FME Version
Introduction
In FME, when processing data from a non-streaming data source (e.g. database or file), because the data is at rest and finite, you can load the data into memory and then sort and group the data before analyzing it. When reading a data stream into FME, you cannot do this since the data is infinite, and it will never finish loading. This is where windowing comes in.
Windowing means that you take the data stream and, using time, break the stream up into groups. Once in groups, data is ready for analysis.

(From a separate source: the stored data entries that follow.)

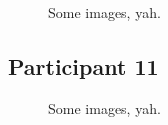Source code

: \lipsum[1]

\clearpage

\begin{figure}[h]
	\caption{Some images, yah.}
\end{figure}

\lipsum[1]


\clearpage

\subsection{Participant 11}

\begin{figure}[h]
	\caption{Some images, yah.}
\end{figure}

For example, if you are reading an unbounded stream from a sensor, and the data points are coming in at roughly one message a second, you might choose to window the data into one-minute intervals. A one-minute window means every minute, all of the features that arrived during that one minute get tagged as belonging to that window and released downstream for further processing. The longer you make the window, the more you can likely infer because there will be more data points in each window. However, a longer window means more lag between receiving the data and writing out results. In FME, the transformer that enables windowing is the TimeWindower.
Note, when working with a data stream, grouping the data for processing isn't always necessary. For example, when performing simple filtering and event detection, you don't need to window. For any stream processing where you wish to compute results across multiple features, windowing is necessary.
Workspace Examples
In the stream demos, many of the workspaces use the TimeWindower transformer. For a simple implementation, see the demo Filtering Unbounded Data Streams. For a more complex implementation, see the Spatial Analysis on Unbounded Data Streams.
Windowing Using Processing Time
Windowing based upon when the message arrives into the TimeWindower is the simplest way to window the data. If your data does not have an event time (e.g. timestamp) associated with it, this is your only option.
For the processing time to be accurate, messages must arrive into FME in event-time order. If they don't, they risk getting assigned to the wrong window with results not necessarily representing reality.
To window based on processing time, set “Data Has Timestamps” to be No. This will assign the feature to the window based upon when it enters the TimeWindower transformer.
Windowing Using Event Time
Windowing based upon event time is supported when data has an existing recorded timestamp. When setting "Data Has Timestamps" to Yes, the time windows will be determined by the specified timestamp attribute.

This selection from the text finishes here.